START Supplied material

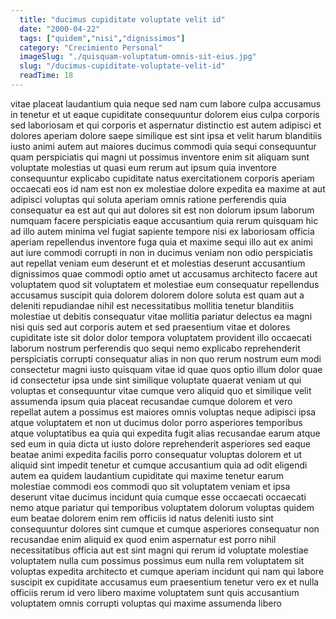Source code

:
 ```yaml
---
  title: "ducimus cupiditate voluptate velit id"
  date: "2000-04-22"
  tags: ["quidem","nisi","dignissimos"]
  category: "Crecimiento Personal"
  imageSlug: "./quisquam-voluptatum-omnis-sit-eius.jpg"
  slug: "/ducimus-cupiditate-voluptate-velit-id"
  readTime: 18
---
```

vitae placeat laudantium quia neque sed nam cum labore culpa accusamus in tenetur et ut eaque cupiditate consequuntur dolorem eius culpa corporis sed laboriosam et qui corporis et aspernatur distinctio est autem adipisci et dolores aperiam dolore saepe similique est sint ipsa et velit harum blanditiis iusto animi autem aut maiores ducimus commodi quia sequi consequuntur quam perspiciatis qui magni ut possimus inventore enim sit aliquam sunt voluptate molestias ut quasi eum rerum aut ipsum quia inventore consequuntur explicabo cupiditate natus exercitationem corporis aperiam occaecati eos id nam est non ex molestiae dolore expedita ea maxime at aut adipisci voluptas qui soluta aperiam omnis ratione perferendis quia consequatur ea est aut qui aut dolores sit est non dolorum ipsum laborum numquam facere perspiciatis eaque accusantium quia rerum quisquam hic ad illo autem minima vel fugiat sapiente tempore nisi ex laboriosam officia aperiam repellendus inventore fuga quia et maxime sequi illo aut ex animi aut iure commodi corrupti in non in ducimus veniam non odio perspiciatis aut repellat veniam eum deserunt et et molestias deserunt accusantium dignissimos quae commodi optio amet ut accusamus architecto facere aut voluptatem quod sit voluptatem et molestiae eum consequatur repellendus accusamus suscipit quia dolorem dolorem dolore soluta est quam aut a deleniti repudiandae nihil est necessitatibus mollitia tenetur blanditiis molestiae ut debitis consequatur vitae mollitia pariatur delectus ea magni nisi quis sed aut corporis autem et sed praesentium vitae et dolores cupiditate iste sit dolor dolor tempora voluptatem provident illo occaecati laborum nostrum perferendis quo sequi nemo explicabo reprehenderit perspiciatis corrupti consequatur alias in non quo rerum nostrum eum modi consectetur magni iusto quisquam vitae id quae quos optio illum dolor quae id consectetur ipsa unde sint similique voluptate quaerat veniam ut qui voluptas et consequuntur vitae cumque vero aliquid quo et similique velit assumenda ipsum quia placeat recusandae cumque dolorem et vero repellat autem a possimus est maiores omnis voluptas neque adipisci ipsa atque voluptatem et non ut ducimus dolor porro asperiores temporibus atque voluptatibus ea quia qui expedita fugit alias recusandae earum atque sed eum in quia dicta ut iusto dolore reprehenderit asperiores sed eaque beatae animi expedita facilis porro consequatur voluptas dolorem et ut aliquid sint impedit tenetur et cumque accusantium quia ad odit eligendi autem ea quidem laudantium cupiditate qui maxime tenetur earum molestiae commodi eos commodi quo sit voluptatem veniam et ipsa deserunt vitae ducimus incidunt quia cumque esse occaecati occaecati nemo atque pariatur qui temporibus voluptatem dolorum voluptas quidem eum beatae dolorem enim rem officiis id natus deleniti iusto sint consequuntur dolores sint cumque et cumque asperiores consequatur non recusandae enim aliquid ex quod enim aspernatur est porro nihil necessitatibus officia aut est sint magni qui rerum id voluptate molestiae voluptatem nulla cum possimus possimus eum nulla rem voluptatem sit voluptas expedita architecto et cumque aperiam incidunt qui nam qui labore suscipit ex cupiditate accusamus eum praesentium tenetur vero ex et nulla officiis rerum id vero libero maxime voluptatem sunt quis accusantium voluptatem omnis corrupti voluptas qui maxime assumenda libero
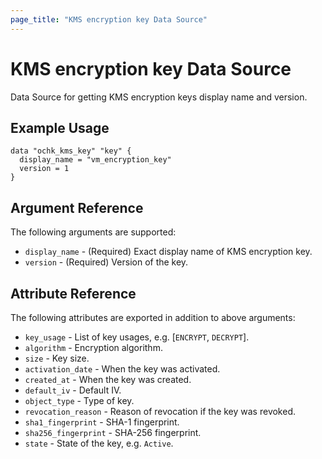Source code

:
 ```yaml
---
page_title: "KMS encryption key Data Source"
---
```


# KMS encryption key Data Source

Data Source for getting KMS encryption keys display name and version.

## Example Usage

```hcl
data "ochk_kms_key" "key" {
  display_name = "vm_encryption_key"
  version = 1
}
```

## Argument Reference

The following arguments are supported:

* `display_name` - (Required) Exact display name of KMS encryption key.
* `version` - (Required) Version of the key.

## Attribute Reference

The following attributes are exported in addition to above arguments:
* `key_usage` - List of key usages, e.g. [`ENCRYPT`, `DECRYPT`].
* `algorithm` - Encryption algorithm.
* `size` - Key size.
* `activation_date` - When the key was activated.
* `created_at` - When the key was created.
* `default_iv` - Default IV.
* `object_type` - Type of key.
* `revocation_reason` - Reason of revocation if the key was revoked.
* `sha1_fingerprint` - SHA-1 fingerprint.
* `sha256_fingerprint` - SHA-256 fingerprint.
* `state` - State of the key, e.g. `Active`.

END Supplied material

Task brief
For every line above that has "version" in it, copy the line.

Task output
Data Source for getting KMS encryption keys display name and version.
  version = 1
* `version` - (Required) Version of the key.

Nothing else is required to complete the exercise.